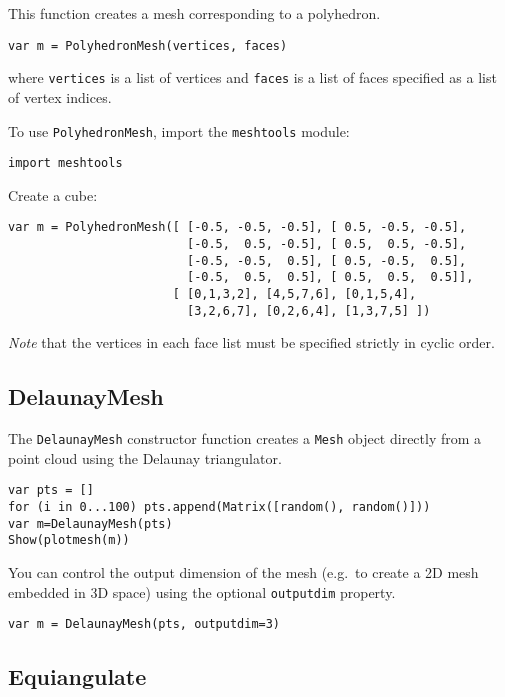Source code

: This function creates a mesh corresponding to a polyhedron.

\begin{lstlisting}
var m = PolyhedronMesh(vertices, faces)
\end{lstlisting}

where \texttt{vertices} is a list of vertices and \texttt{faces} is a
list of faces specified as a list of vertex indices.

To use \texttt{PolyhedronMesh}, import the \texttt{meshtools} module:

\begin{lstlisting}
import meshtools
\end{lstlisting}

Create a cube:

\begin{lstlisting}
var m = PolyhedronMesh([ [-0.5, -0.5, -0.5], [ 0.5, -0.5, -0.5],
                         [-0.5,  0.5, -0.5], [ 0.5,  0.5, -0.5],
                         [-0.5, -0.5,  0.5], [ 0.5, -0.5,  0.5],
                         [-0.5,  0.5,  0.5], [ 0.5,  0.5,  0.5]],
                       [ [0,1,3,2], [4,5,7,6], [0,1,5,4], 
                         [3,2,6,7], [0,2,6,4], [1,3,7,5] ])
\end{lstlisting}

\emph{Note} that the vertices in each face list must be specified
strictly in cyclic order.

\hypertarget{delaunaymesh}{%
\subsection{DelaunayMesh}\label{delaunaymesh}}

The \texttt{DelaunayMesh} constructor function creates a \texttt{Mesh}
object directly from a point cloud using the Delaunay triangulator.

\begin{lstlisting}
var pts = []
for (i in 0...100) pts.append(Matrix([random(), random()]))
var m=DelaunayMesh(pts)
Show(plotmesh(m))
\end{lstlisting}

You can control the output dimension of the mesh (e.g.~to create a 2D
mesh embedded in 3D space) using the optional \texttt{outputdim}
property.

\begin{lstlisting}
var m = DelaunayMesh(pts, outputdim=3)
\end{lstlisting}

\hypertarget{equiangulate}{%
\subsection{Equiangulate}\label{equiangulate}}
++++++++++++++++++++
◆ **WHAT TO PRODUCE**
Repeat the records exactly, without the pictures.

◆ **ANSWER TO THE PROBLEM**
Source code

: This function creates a mesh corresponding to a polyhedron.

\begin{lstlisting}
var m = PolyhedronMesh(vertices, faces)
\end{lstlisting}

where \texttt{vertices} is a list of vertices and \texttt{faces} is a
list of faces specified as a list of vertex indices.

To use \texttt{PolyhedronMesh}, import the \texttt{meshtools} module:

\begin{lstlisting}
import meshtools
\end{lstlisting}

Create a cube:

\begin{lstlisting}
var m = PolyhedronMesh([ [-0.5, -0.5, -0.5], [ 0.5, -0.5, -0.5],
                         [-0.5,  0.5, -0.5], [ 0.5,  0.5, -0.5],
                         [-0.5, -0.5,  0.5], [ 0.5, -0.5,  0.5],
                         [-0.5,  0.5,  0.5], [ 0.5,  0.5,  0.5]],
                       [ [0,1,3,2], [4,5,7,6], [0,1,5,4], 
                         [3,2,6,7], [0,2,6,4], [1,3,7,5] ])
\end{lstlisting}

\emph{Note} that the vertices in each face list must be specified
strictly in cyclic order.

\hypertarget{delaunaymesh}{%
\subsection{DelaunayMesh}\label{delaunaymesh}}

The \texttt{DelaunayMesh} constructor function creates a \texttt{Mesh}
object directly from a point cloud using the Delaunay triangulator.

\begin{lstlisting}
var pts = []
for (i in 0...100) pts.append(Matrix([random(), random()]))
var m=DelaunayMesh(pts)
Show(plotmesh(m))
\end{lstlisting}

You can control the output dimension of the mesh (e.g.~to create a 2D
mesh embedded in 3D space) using the optional \texttt{outputdim}
property.

\begin{lstlisting}
var m = DelaunayMesh(pts, outputdim=3)
\end{lstlisting}

\hypertarget{equiangulate}{%
\subsection{Equiangulate}\label{equiangulate}}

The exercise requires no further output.